The Foreign Affairs Ministers of the Union for the Mediterranean (UfM) agreed on 10 October on the need to prioritise the actions of the UfM and to particularly focus the work in the coming year on environment and climate change, trade, investment promotion, job creation and economic cooperation, including digital economy and infrastructure connectivity.

Participants in the Regional Forum in Barcelona, which was co-chaired by EU foreign policy chief Federica Mogherini, particularly commended the ability of the organisation to create science-policy interfaces to tackle urgent challenges. This year’s edition gathered scientists, policymakers, and key experts to discuss the main conclusions of the first-ever scientific assessment report on the impact of climate and environmental change in the Mediterranean.

Since 2015, a network of more than 80 scientists from across the region (MedECC) has been developing the report with the aim to facilitate more effective policy responses to climate change.
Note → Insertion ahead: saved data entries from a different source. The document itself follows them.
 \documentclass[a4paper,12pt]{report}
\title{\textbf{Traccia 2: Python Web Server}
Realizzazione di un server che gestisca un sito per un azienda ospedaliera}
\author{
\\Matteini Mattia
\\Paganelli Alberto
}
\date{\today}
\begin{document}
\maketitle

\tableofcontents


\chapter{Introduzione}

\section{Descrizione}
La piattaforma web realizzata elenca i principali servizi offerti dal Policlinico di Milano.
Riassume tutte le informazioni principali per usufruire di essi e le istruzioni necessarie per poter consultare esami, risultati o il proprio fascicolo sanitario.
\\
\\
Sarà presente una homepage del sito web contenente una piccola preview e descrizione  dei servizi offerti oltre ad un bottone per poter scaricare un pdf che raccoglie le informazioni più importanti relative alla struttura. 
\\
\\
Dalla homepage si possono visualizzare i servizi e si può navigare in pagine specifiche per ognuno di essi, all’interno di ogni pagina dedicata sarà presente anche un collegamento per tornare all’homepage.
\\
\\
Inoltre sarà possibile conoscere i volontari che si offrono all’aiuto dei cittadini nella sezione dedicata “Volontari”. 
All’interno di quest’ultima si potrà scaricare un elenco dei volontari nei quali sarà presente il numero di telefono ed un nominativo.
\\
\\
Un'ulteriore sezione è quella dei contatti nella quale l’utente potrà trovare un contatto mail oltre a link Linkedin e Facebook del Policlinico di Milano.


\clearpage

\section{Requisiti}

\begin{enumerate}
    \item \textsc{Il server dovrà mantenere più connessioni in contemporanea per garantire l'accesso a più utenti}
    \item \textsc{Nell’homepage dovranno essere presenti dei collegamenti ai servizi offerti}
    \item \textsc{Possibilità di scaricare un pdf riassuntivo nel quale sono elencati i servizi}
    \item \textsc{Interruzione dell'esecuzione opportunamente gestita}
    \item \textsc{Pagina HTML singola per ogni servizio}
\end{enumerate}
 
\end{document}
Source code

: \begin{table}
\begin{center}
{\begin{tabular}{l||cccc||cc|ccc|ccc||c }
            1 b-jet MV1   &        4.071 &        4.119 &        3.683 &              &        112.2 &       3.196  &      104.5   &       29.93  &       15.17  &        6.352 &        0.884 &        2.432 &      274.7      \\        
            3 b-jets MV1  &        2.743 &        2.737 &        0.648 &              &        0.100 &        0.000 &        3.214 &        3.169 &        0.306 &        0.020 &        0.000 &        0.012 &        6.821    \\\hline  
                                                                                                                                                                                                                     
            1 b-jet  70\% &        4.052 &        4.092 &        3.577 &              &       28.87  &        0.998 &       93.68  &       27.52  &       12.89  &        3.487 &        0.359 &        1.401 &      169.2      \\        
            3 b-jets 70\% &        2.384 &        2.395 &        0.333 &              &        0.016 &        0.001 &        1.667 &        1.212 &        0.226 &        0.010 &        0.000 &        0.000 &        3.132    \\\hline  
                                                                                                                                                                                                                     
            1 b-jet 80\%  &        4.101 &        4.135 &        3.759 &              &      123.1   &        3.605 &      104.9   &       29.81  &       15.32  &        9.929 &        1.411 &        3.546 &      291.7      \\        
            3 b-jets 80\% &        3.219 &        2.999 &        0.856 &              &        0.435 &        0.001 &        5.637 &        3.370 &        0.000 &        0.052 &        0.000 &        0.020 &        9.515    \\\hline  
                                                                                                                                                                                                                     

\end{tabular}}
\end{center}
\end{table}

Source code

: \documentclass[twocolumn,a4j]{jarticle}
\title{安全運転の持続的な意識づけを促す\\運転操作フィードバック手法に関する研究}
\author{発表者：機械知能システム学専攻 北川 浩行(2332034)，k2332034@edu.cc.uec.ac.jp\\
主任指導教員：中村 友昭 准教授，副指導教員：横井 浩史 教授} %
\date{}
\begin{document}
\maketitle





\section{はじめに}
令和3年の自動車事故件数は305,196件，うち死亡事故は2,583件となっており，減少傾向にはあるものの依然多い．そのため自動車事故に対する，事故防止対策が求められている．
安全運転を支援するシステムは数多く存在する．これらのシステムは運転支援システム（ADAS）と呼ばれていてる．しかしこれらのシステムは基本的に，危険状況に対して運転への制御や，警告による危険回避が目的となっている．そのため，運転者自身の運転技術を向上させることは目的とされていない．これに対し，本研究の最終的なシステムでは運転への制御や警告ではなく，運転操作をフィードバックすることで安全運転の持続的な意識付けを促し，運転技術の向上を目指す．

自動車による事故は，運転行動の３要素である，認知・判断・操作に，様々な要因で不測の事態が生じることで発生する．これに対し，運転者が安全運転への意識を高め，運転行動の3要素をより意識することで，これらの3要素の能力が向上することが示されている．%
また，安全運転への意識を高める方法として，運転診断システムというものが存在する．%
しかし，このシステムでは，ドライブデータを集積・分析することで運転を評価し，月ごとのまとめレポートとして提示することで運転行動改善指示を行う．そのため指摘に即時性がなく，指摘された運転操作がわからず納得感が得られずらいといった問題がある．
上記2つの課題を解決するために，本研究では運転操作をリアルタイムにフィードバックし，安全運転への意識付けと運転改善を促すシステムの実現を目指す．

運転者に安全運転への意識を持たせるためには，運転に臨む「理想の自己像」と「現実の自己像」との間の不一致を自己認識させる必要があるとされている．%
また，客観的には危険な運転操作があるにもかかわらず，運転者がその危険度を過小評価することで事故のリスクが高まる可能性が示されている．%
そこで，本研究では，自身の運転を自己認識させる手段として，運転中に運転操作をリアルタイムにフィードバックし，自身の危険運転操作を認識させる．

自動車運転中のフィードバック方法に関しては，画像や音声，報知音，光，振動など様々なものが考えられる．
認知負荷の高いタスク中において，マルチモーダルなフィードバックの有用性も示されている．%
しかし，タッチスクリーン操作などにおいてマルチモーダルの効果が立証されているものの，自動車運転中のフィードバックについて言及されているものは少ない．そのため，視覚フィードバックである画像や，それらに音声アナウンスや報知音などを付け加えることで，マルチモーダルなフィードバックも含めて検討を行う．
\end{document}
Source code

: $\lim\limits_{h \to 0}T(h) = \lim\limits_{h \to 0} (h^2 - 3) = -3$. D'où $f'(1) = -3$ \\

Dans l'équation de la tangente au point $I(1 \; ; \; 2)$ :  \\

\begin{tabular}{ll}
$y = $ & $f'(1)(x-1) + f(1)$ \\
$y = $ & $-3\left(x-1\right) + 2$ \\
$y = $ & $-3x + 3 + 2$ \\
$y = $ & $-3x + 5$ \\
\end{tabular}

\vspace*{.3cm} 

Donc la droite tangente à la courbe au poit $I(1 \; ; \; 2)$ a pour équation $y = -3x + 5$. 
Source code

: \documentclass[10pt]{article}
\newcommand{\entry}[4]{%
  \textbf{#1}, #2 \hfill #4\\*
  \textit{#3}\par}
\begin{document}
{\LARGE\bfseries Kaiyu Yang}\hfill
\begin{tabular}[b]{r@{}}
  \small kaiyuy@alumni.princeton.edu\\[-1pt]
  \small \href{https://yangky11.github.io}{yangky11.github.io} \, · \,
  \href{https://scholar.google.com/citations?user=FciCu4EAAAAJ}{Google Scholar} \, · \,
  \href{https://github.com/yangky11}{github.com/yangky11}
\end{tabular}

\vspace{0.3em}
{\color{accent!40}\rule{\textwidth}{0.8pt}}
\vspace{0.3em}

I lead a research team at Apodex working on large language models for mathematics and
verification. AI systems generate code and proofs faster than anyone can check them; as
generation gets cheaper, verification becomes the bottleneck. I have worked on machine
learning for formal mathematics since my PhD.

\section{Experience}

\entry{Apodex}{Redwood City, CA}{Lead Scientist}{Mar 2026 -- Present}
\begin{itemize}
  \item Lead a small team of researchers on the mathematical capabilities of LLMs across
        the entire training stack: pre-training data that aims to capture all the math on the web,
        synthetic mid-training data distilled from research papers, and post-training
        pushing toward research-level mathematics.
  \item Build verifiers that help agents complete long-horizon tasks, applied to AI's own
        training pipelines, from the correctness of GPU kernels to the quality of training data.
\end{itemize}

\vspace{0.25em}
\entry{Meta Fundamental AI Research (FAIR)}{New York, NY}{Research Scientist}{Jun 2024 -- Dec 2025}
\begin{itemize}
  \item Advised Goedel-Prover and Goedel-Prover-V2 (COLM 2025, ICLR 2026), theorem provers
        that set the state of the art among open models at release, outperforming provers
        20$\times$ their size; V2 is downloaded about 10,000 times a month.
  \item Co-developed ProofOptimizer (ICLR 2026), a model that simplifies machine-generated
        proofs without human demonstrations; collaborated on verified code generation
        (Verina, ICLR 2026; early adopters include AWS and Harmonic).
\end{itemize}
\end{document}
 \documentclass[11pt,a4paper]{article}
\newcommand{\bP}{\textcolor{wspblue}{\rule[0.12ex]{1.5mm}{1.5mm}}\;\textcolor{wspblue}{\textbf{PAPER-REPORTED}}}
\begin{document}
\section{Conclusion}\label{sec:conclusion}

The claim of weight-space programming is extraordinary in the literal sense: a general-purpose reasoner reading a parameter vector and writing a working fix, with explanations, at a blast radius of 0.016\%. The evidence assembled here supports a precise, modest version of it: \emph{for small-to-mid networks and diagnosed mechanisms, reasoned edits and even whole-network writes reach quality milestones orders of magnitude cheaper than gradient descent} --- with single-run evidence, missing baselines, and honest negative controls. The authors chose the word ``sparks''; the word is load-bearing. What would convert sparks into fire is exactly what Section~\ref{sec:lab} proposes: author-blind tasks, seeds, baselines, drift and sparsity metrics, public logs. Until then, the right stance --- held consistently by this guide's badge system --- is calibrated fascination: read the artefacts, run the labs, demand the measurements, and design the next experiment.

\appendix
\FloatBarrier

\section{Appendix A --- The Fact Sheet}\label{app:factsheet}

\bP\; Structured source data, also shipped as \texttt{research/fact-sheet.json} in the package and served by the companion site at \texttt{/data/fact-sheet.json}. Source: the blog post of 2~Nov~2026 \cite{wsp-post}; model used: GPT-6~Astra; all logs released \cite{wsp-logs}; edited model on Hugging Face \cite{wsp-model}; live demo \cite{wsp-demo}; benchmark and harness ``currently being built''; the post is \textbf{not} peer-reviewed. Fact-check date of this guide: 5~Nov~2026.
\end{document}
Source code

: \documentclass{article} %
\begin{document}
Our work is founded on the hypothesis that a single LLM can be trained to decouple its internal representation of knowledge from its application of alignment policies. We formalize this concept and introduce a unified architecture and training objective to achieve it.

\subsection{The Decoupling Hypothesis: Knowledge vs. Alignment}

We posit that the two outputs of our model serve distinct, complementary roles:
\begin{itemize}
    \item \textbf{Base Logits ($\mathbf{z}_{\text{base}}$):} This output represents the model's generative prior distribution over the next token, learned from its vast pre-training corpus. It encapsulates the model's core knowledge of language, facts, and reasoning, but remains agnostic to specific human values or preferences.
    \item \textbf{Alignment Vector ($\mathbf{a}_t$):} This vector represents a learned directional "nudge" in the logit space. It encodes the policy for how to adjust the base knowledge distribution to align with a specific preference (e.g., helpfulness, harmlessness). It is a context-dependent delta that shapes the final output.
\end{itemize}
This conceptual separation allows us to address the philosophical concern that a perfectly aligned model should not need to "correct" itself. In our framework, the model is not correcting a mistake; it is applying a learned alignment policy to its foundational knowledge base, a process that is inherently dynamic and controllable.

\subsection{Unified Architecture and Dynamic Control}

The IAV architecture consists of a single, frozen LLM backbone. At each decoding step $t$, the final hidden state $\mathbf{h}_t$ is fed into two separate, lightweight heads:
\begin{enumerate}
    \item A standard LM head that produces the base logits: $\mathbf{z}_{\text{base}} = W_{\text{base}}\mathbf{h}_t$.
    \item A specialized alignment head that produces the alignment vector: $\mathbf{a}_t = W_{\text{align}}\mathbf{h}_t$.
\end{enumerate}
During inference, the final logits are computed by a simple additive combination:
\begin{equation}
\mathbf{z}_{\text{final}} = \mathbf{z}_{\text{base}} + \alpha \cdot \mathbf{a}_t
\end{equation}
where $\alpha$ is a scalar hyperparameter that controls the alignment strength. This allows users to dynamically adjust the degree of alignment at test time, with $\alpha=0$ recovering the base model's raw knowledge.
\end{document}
Among its main conclusions, the report shows that the Mediterranean basin warms 20% faster than the global average, and that the region is one of the main climate change hotspots in the world, where 250 million people are projected to be considered “water poor” within 20 years. With current policies, temperatures are expected to increase by 2.2ºC (compared to pre-industrial level) by 2040.

“No single nation, no single community, in our region has enough resources to cope with the pace of climate change on its own,” UfM Secretary General Nasser Kamel said. “Undeniably, in line with the Sustainable Development Goals, our common efforts in the next decade have to focus on facing this urgent issue that goes way beyond climate change and implies reconsidering our approach to the region’s limited resources,” he added.